**Your goal**
Count every line below containing "async"; state the number only.

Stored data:
· · · · · · ·

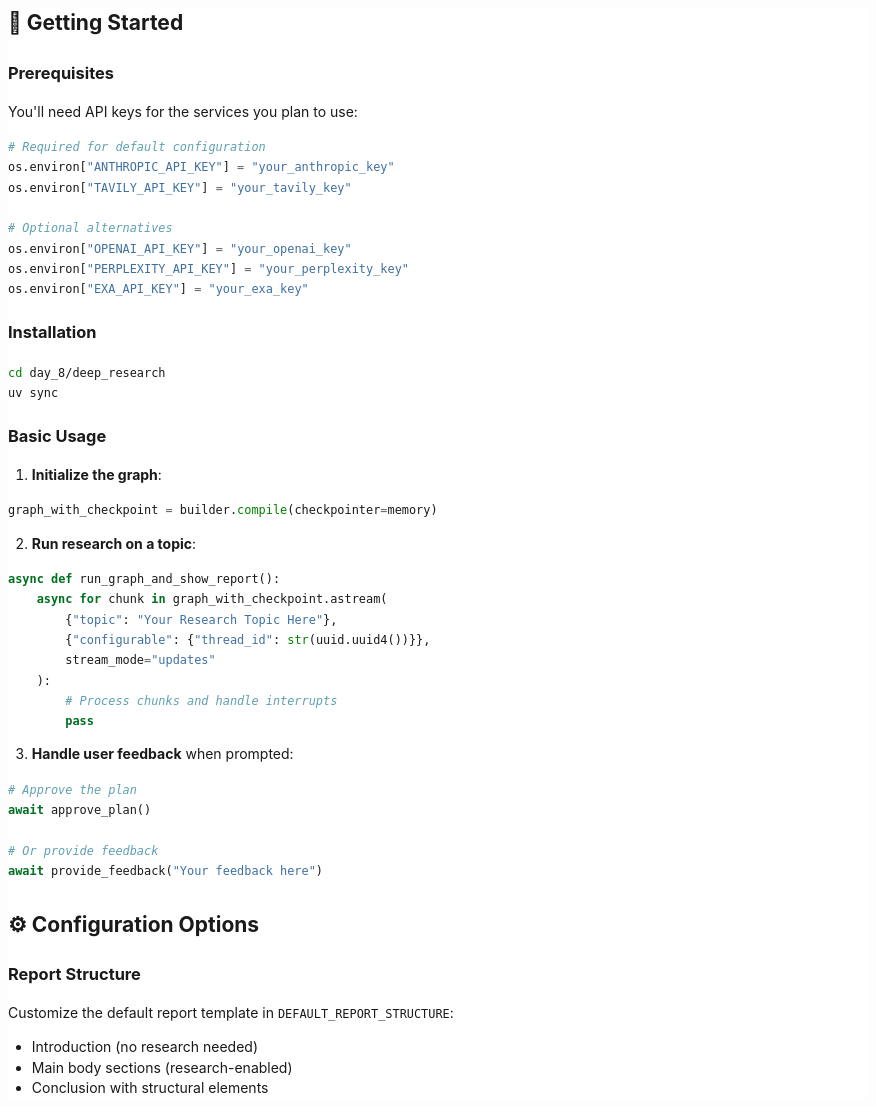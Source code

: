 ## 🚀 Getting Started

### **Prerequisites**
You'll need API keys for the services you plan to use:

```python
# Required for default configuration
os.environ["ANTHROPIC_API_KEY"] = "your_anthropic_key"
os.environ["TAVILY_API_KEY"] = "your_tavily_key"

# Optional alternatives
os.environ["OPENAI_API_KEY"] = "your_openai_key"
os.environ["PERPLEXITY_API_KEY"] = "your_perplexity_key"
os.environ["EXA_API_KEY"] = "your_exa_key"
```

### **Installation**
```bash
cd day_8/deep_research
uv sync
```

### **Basic Usage**

1. **Initialize the graph**:
```python
graph_with_checkpoint = builder.compile(checkpointer=memory)
```

2. **Run research on a topic**:
```python
async def run_graph_and_show_report():
    async for chunk in graph_with_checkpoint.astream(
        {"topic": "Your Research Topic Here"}, 
        {"configurable": {"thread_id": str(uuid.uuid4())}},
        stream_mode="updates"
    ):
        # Process chunks and handle interrupts
        pass
```

3. **Handle user feedback** when prompted:
```python
# Approve the plan
await approve_plan()

# Or provide feedback
await provide_feedback("Your feedback here")
```

## ⚙️ Configuration Options

### **Report Structure**
Customize the default report template in `DEFAULT_REPORT_STRUCTURE`:
- Introduction (no research needed)
- Main body sections (research-enabled)
- Conclusion with structural elements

· · · · · · ·

**Exercise solution**
2